REQUIREMENT: What must be handed in is the entire listing, exactly as written, with no pictures.

SUPPLIED RECORDS:
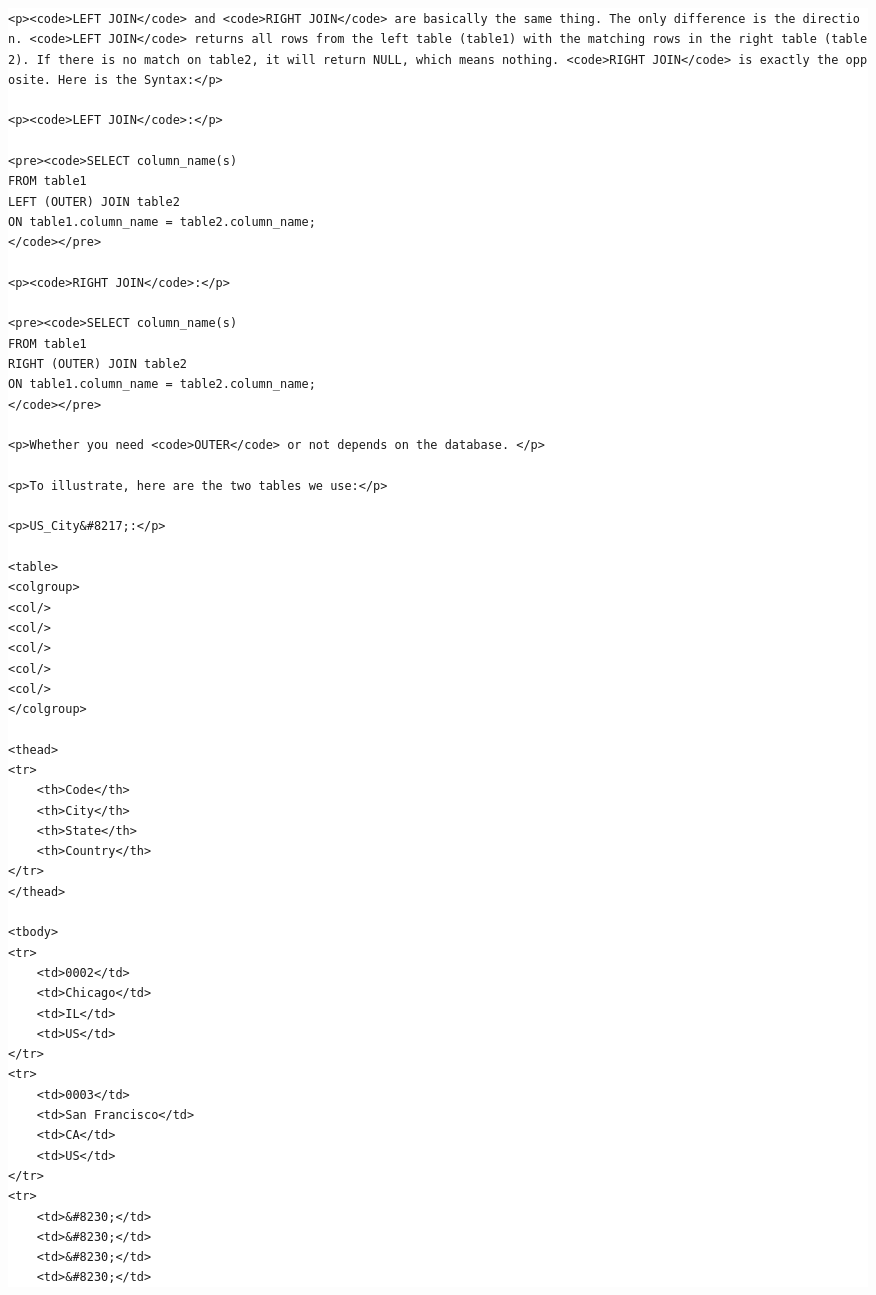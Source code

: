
 ```</p>
<p><code>LEFT JOIN</code> and <code>RIGHT JOIN</code> are basically the same thing. The only difference is the direction. <code>LEFT JOIN</code> returns all rows from the left table (table1) with the matching rows in the right table (table2). If there is no match on table2, it will return NULL, which means nothing. <code>RIGHT JOIN</code> is exactly the opposite. Here is the Syntax:</p>

<p><code>LEFT JOIN</code>:</p>

<pre><code>SELECT column_name(s)
FROM table1
LEFT (OUTER) JOIN table2
ON table1.column_name = table2.column_name;
</code></pre>

<p><code>RIGHT JOIN</code>:</p>

<pre><code>SELECT column_name(s)
FROM table1
RIGHT (OUTER) JOIN table2
ON table1.column_name = table2.column_name;
</code></pre>

<p>Whether you need <code>OUTER</code> or not depends on the database. </p>

<p>To illustrate, here are the two tables we use:</p>

<p>US_City&#8217;:</p>

<table>
<colgroup>
<col/>
<col/>
<col/>
<col/>
<col/>
</colgroup>

<thead>
<tr>
	<th>Code</th>
	<th>City</th>
	<th>State</th>
	<th>Country</th>
</tr>
</thead>

<tbody>
<tr>
	<td>0002</td>
	<td>Chicago</td>
	<td>IL</td>
	<td>US</td>
</tr>
<tr>
	<td>0003</td>
	<td>San Francisco</td>
	<td>CA</td>
	<td>US</td>
</tr>
<tr>
	<td>&#8230;</td>
	<td>&#8230;</td>
	<td>&#8230;</td>
	<td>&#8230;</td>
```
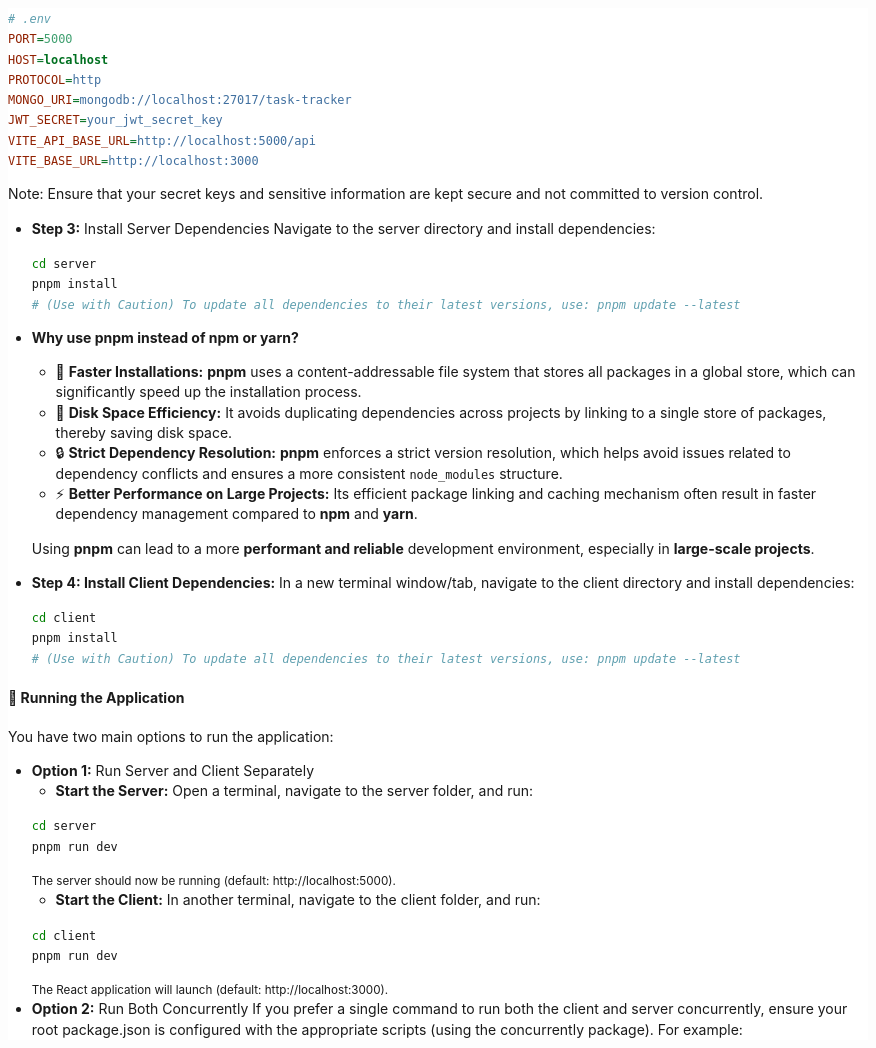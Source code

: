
   ```ini
  # .env
  PORT=5000
  HOST=localhost
  PROTOCOL=http
  MONGO_URI=mongodb://localhost:27017/task-tracker
  JWT_SECRET=your_jwt_secret_key
  VITE_API_BASE_URL=http://localhost:5000/api
  VITE_BASE_URL=http://localhost:3000

  ```

  Note: Ensure that your secret keys and sensitive information are kept secure and not committed to version control.

- **Step 3:** Install Server Dependencies
  Navigate to the server directory and install dependencies:
  ```bash
  cd server
  pnpm install
  # (Use with Caution) To update all dependencies to their latest versions, use: pnpm update --latest
  ```
- **Why use pnpm instead of npm or yarn?**

  - 🚀 **Faster Installations:** **pnpm** uses a content-addressable file system that stores all packages in a global store, which can significantly speed up the installation process.
  - 💾 **Disk Space Efficiency:** It avoids duplicating dependencies across projects by linking to a single store of packages, thereby saving disk space.
  - 🔒 **Strict Dependency Resolution:** **pnpm** enforces a strict version resolution, which helps avoid issues related to dependency conflicts and ensures a more consistent `node_modules` structure.
  - ⚡ **Better Performance on Large Projects:** Its efficient package linking and caching mechanism often result in faster dependency management compared to **npm** and **yarn**.

  Using **pnpm** can lead to a more **performant and reliable** development environment, especially in **large-scale projects**.

- **Step 4: Install Client Dependencies:**
  In a new terminal window/tab, navigate to the client directory and install dependencies:
  ```bash
  cd client
  pnpm install
  # (Use with Caution) To update all dependencies to their latest versions, use: pnpm update --latest
  ```

#### 🚀 Running the Application

You have two main options to run the application:

- **Option 1:** Run Server and Client Separately
  - **Start the Server:** Open a terminal, navigate to the server folder, and run:
  ```bash
  cd server
  pnpm run dev
  ```
  <small>The server should now be running (default: http://localhost:5000).</small>
  - **Start the Client:** In another terminal, navigate to the client folder, and run:
  ```bash
  cd client
  pnpm run dev
  ```
  <small>The React application will launch (default: http://localhost:3000).</small>
- **Option 2:** Run Both Concurrently
  If you prefer a single command to run both the client and server concurrently, ensure your root package.json is configured with the appropriate scripts (using the concurrently package). For example:
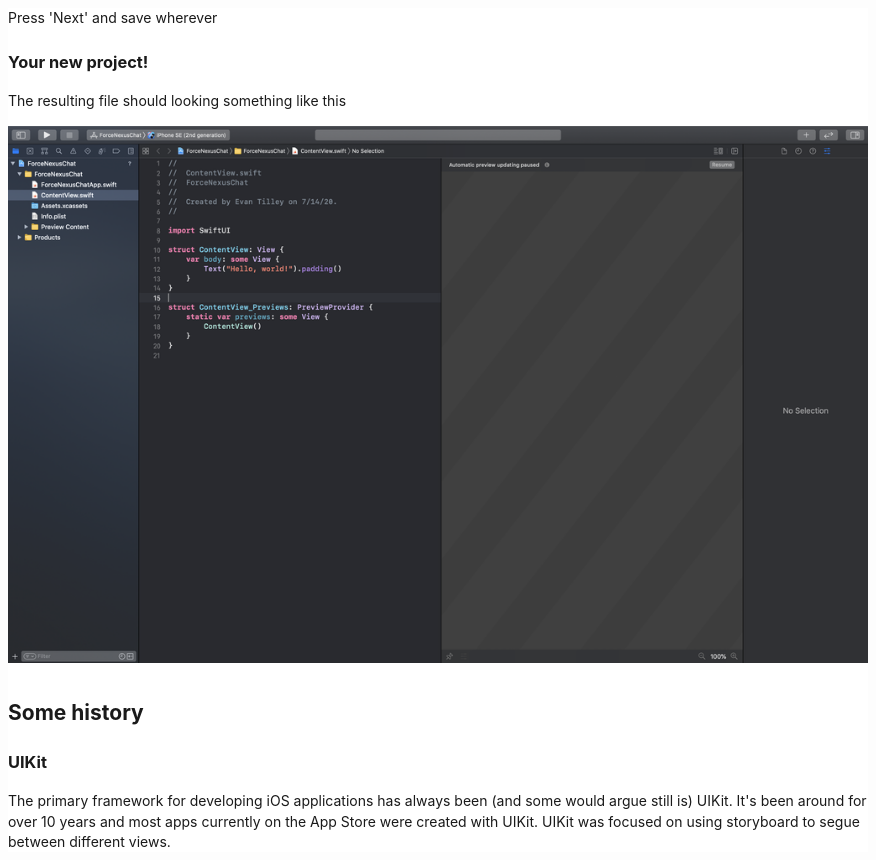Press 'Next' and save wherever

### Your new project!

The resulting file should looking something like this

![alt text](fourthpic.png)



## Some history

### UIKit

The primary framework for developing iOS applications has always been (and some would argue still is) UIKit. It's been around for over 10 years and most apps currently on the App Store were created with UIKit. UIKit was focused on using storyboard to segue between different views.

REPLY:
Source code

:
 ```</p>
<p><code>LEFT JOIN</code> and <code>RIGHT JOIN</code> are basically the same thing. The only difference is the direction. <code>LEFT JOIN</code> returns all rows from the left table (table1) with the matching rows in the right table (table2). If there is no match on table2, it will return NULL, which means nothing. <code>RIGHT JOIN</code> is exactly the opposite. Here is the Syntax:</p>

<p><code>LEFT JOIN</code>:</p>

<pre><code>SELECT column_name(s)
FROM table1
LEFT (OUTER) JOIN table2
ON table1.column_name = table2.column_name;
</code></pre>

<p><code>RIGHT JOIN</code>:</p>

<pre><code>SELECT column_name(s)
FROM table1
RIGHT (OUTER) JOIN table2
ON table1.column_name = table2.column_name;
</code></pre>

<p>Whether you need <code>OUTER</code> or not depends on the database. </p>

<p>To illustrate, here are the two tables we use:</p>

<p>US_City&#8217;:</p>

<table>
<colgroup>
<col/>
<col/>
<col/>
<col/>
<col/>
</colgroup>

<thead>
<tr>
	<th>Code</th>
	<th>City</th>
	<th>State</th>
	<th>Country</th>
</tr>
</thead>

<tbody>
<tr>
	<td>0002</td>
	<td>Chicago</td>
	<td>IL</td>
	<td>US</td>
</tr>
<tr>
	<td>0003</td>
	<td>San Francisco</td>
	<td>CA</td>
	<td>US</td>
</tr>
<tr>
	<td>&#8230;</td>
	<td>&#8230;</td>
	<td>&#8230;</td>
	<td>&#8230;</td>
```
Source code

:
   ```ini
  # .env
  PORT=5000
  HOST=localhost
  PROTOCOL=http
  MONGO_URI=mongodb://localhost:27017/task-tracker
  JWT_SECRET=your_jwt_secret_key
  VITE_API_BASE_URL=http://localhost:5000/api
  VITE_BASE_URL=http://localhost:3000

  ```

  Note: Ensure that your secret keys and sensitive information are kept secure and not committed to version control.

- **Step 3:** Install Server Dependencies
  Navigate to the server directory and install dependencies:
  ```bash
  cd server
  pnpm install
  # (Use with Caution) To update all dependencies to their latest versions, use: pnpm update --latest
  ```
- **Why use pnpm instead of npm or yarn?**

  - 🚀 **Faster Installations:** **pnpm** uses a content-addressable file system that stores all packages in a global store, which can significantly speed up the installation process.
  - 💾 **Disk Space Efficiency:** It avoids duplicating dependencies across projects by linking to a single store of packages, thereby saving disk space.
  - 🔒 **Strict Dependency Resolution:** **pnpm** enforces a strict version resolution, which helps avoid issues related to dependency conflicts and ensures a more consistent `node_modules` structure.
  - ⚡ **Better Performance on Large Projects:** Its efficient package linking and caching mechanism often result in faster dependency management compared to **npm** and **yarn**.

  Using **pnpm** can lead to a more **performant and reliable** development environment, especially in **large-scale projects**.

- **Step 4: Install Client Dependencies:**
  In a new terminal window/tab, navigate to the client directory and install dependencies:
  ```bash
  cd client
  pnpm install
  # (Use with Caution) To update all dependencies to their latest versions, use: pnpm update --latest
  ```

#### 🚀 Running the Application

You have two main options to run the application:

- **Option 1:** Run Server and Client Separately
  - **Start the Server:** Open a terminal, navigate to the server folder, and run:
  ```bash
  cd server
  pnpm run dev
  ```
  <small>The server should now be running (default: http://localhost:5000).</small>
  - **Start the Client:** In another terminal, navigate to the client folder, and run:
  ```bash
  cd client
  pnpm run dev
  ```
  <small>The React application will launch (default: http://localhost:3000).</small>
- **Option 2:** Run Both Concurrently
  If you prefer a single command to run both the client and server concurrently, ensure your root package.json is configured with the appropriate scripts (using the concurrently package). For example:
Press 'Next' and save wherever

### Your new project!

The resulting file should looking something like this

![alt text](fourthpic.png)



## Some history

### UIKit

The primary framework for developing iOS applications has always been (and some would argue still is) UIKit. It's been around for over 10 years and most apps currently on the App Store were created with UIKit. UIKit was focused on using storyboard to segue between different views.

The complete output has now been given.